### Problem description
Look through the records below for the line with "- Dorn-Friendship BG2EE / EET : desc-0884". Return that line and each one after it up to and including the line with "- TRADUCTION Misc", exactly.

Input data Start Marker

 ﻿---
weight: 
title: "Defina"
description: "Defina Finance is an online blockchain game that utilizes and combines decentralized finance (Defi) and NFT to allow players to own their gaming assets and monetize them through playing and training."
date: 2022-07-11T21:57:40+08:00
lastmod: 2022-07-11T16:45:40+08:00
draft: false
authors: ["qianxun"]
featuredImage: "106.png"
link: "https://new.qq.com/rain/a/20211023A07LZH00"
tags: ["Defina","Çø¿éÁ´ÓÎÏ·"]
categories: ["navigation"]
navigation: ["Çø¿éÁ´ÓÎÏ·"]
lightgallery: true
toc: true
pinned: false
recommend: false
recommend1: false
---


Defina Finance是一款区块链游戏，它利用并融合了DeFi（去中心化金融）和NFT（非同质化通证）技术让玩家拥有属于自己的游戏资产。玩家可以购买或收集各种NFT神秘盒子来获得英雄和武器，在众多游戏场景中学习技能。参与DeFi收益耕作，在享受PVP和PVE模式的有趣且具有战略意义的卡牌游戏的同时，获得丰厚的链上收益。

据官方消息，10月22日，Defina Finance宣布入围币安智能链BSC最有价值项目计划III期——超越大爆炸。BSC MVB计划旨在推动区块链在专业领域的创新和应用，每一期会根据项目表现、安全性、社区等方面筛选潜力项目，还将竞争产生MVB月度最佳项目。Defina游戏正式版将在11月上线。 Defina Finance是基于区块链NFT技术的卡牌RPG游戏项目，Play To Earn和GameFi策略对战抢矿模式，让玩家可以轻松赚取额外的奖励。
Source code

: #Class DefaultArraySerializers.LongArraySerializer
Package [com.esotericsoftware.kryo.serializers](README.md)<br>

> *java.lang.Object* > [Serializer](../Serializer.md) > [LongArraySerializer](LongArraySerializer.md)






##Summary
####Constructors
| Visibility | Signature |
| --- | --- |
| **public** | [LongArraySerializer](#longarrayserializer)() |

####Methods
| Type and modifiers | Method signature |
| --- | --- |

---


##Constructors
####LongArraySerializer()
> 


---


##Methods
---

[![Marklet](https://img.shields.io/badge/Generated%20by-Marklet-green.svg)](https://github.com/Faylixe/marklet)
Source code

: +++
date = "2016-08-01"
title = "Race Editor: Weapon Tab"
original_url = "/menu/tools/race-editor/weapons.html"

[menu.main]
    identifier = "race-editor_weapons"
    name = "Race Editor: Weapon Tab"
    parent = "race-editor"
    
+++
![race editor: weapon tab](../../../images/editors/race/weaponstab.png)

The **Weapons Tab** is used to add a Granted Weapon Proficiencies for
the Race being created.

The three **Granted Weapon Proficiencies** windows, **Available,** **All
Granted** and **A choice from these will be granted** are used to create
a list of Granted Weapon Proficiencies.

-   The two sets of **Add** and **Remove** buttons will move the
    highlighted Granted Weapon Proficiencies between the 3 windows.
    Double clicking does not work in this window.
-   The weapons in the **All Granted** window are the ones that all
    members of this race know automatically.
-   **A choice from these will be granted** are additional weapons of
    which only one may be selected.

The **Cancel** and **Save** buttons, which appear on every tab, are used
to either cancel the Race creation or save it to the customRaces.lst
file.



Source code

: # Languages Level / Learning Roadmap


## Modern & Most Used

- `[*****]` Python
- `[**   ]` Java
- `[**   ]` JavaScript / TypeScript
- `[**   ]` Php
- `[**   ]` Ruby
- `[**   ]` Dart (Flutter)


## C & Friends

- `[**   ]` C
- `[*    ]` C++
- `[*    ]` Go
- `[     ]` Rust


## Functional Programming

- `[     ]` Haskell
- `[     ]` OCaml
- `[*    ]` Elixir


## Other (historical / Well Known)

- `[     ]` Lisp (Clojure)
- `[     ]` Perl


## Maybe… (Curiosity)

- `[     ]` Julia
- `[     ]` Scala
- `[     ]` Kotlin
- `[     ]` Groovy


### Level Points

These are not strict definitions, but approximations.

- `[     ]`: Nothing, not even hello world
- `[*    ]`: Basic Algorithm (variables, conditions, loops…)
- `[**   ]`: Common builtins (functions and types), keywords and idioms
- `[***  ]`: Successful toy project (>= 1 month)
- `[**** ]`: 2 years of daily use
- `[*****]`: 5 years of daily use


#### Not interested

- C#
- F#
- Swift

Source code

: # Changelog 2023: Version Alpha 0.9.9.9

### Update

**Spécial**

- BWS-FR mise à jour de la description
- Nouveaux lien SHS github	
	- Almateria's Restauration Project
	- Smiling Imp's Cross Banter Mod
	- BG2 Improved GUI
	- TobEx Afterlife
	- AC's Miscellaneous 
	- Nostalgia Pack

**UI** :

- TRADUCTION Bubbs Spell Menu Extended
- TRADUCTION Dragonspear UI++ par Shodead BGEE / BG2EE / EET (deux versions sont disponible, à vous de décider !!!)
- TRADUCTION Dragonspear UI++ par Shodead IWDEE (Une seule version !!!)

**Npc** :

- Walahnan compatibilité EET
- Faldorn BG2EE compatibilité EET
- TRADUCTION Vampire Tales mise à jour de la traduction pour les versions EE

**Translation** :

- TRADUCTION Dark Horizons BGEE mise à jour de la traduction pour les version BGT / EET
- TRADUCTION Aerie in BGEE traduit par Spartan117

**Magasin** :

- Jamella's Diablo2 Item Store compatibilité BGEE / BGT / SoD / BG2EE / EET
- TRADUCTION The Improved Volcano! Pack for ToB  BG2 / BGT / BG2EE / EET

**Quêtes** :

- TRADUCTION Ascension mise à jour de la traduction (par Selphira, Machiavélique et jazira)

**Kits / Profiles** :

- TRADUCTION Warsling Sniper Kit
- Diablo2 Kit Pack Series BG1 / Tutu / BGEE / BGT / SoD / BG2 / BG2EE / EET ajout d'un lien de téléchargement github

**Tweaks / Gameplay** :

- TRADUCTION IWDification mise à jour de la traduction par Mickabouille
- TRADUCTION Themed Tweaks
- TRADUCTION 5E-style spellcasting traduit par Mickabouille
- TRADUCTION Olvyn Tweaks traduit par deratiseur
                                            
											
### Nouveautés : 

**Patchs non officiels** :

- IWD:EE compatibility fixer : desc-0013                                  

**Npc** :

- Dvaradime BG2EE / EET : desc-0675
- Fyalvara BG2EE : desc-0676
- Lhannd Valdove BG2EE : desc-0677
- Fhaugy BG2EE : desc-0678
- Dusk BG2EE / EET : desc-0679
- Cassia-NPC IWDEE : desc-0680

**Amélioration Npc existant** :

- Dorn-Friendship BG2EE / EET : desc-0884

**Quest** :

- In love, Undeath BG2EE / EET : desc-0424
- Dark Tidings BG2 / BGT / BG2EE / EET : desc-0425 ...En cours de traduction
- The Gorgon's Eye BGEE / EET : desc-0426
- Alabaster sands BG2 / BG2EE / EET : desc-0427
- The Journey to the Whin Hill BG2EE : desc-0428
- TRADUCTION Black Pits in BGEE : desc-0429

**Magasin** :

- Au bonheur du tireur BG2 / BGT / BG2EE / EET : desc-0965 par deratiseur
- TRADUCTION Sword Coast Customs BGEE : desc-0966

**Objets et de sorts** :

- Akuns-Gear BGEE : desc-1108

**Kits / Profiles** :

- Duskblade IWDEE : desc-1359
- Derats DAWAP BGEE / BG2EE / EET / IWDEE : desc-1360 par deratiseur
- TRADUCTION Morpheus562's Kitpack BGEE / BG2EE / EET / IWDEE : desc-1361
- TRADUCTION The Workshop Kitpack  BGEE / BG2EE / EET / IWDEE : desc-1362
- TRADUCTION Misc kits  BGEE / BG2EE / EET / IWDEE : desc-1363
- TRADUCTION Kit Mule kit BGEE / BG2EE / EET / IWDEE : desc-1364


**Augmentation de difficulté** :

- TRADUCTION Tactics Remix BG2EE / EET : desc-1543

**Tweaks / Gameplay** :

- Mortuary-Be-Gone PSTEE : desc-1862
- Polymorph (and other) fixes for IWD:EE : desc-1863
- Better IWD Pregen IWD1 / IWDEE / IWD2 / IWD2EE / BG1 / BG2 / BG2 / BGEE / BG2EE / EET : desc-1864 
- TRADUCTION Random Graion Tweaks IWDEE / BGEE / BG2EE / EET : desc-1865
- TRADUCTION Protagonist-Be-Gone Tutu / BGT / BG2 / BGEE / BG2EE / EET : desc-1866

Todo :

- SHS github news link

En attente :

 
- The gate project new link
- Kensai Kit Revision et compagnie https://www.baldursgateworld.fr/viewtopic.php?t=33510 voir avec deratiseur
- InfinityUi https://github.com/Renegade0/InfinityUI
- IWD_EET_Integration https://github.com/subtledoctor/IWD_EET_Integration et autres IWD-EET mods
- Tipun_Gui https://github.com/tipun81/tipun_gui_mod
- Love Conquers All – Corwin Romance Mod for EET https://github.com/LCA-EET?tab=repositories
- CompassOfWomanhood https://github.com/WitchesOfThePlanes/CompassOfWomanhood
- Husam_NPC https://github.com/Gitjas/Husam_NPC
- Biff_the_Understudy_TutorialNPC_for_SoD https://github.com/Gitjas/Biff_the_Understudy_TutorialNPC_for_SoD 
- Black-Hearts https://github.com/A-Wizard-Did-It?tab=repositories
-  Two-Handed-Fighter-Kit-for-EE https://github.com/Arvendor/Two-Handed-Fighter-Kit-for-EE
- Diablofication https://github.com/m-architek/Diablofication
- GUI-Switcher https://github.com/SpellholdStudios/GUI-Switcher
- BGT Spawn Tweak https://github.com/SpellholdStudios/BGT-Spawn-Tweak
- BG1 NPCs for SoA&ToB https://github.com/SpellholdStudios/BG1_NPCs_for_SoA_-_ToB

Input data End Marker

### Answer for the task
- Dorn-Friendship BG2EE / EET : desc-0884

**Quest** :

- In love, Undeath BG2EE / EET : desc-0424
- Dark Tidings BG2 / BGT / BG2EE / EET : desc-0425 ...En cours de traduction
- The Gorgon's Eye BGEE / EET : desc-0426
- Alabaster sands BG2 / BG2EE / EET : desc-0427
- The Journey to the Whin Hill BG2EE : desc-0428
- TRADUCTION Black Pits in BGEE : desc-0429

**Magasin** :

- Au bonheur du tireur BG2 / BGT / BG2EE / EET : desc-0965 par deratiseur
- TRADUCTION Sword Coast Customs BGEE : desc-0966

**Objets et de sorts** :

- Akuns-Gear BGEE : desc-1108

**Kits / Profiles** :

- Duskblade IWDEE : desc-1359
- Derats DAWAP BGEE / BG2EE / EET / IWDEE : desc-1360 par deratiseur
- TRADUCTION Morpheus562's Kitpack BGEE / BG2EE / EET / IWDEE : desc-1361
- TRADUCTION The Workshop Kitpack  BGEE / BG2EE / EET / IWDEE : desc-1362
- TRADUCTION Misc kits  BGEE / BG2EE / EET / IWDEE : desc-1363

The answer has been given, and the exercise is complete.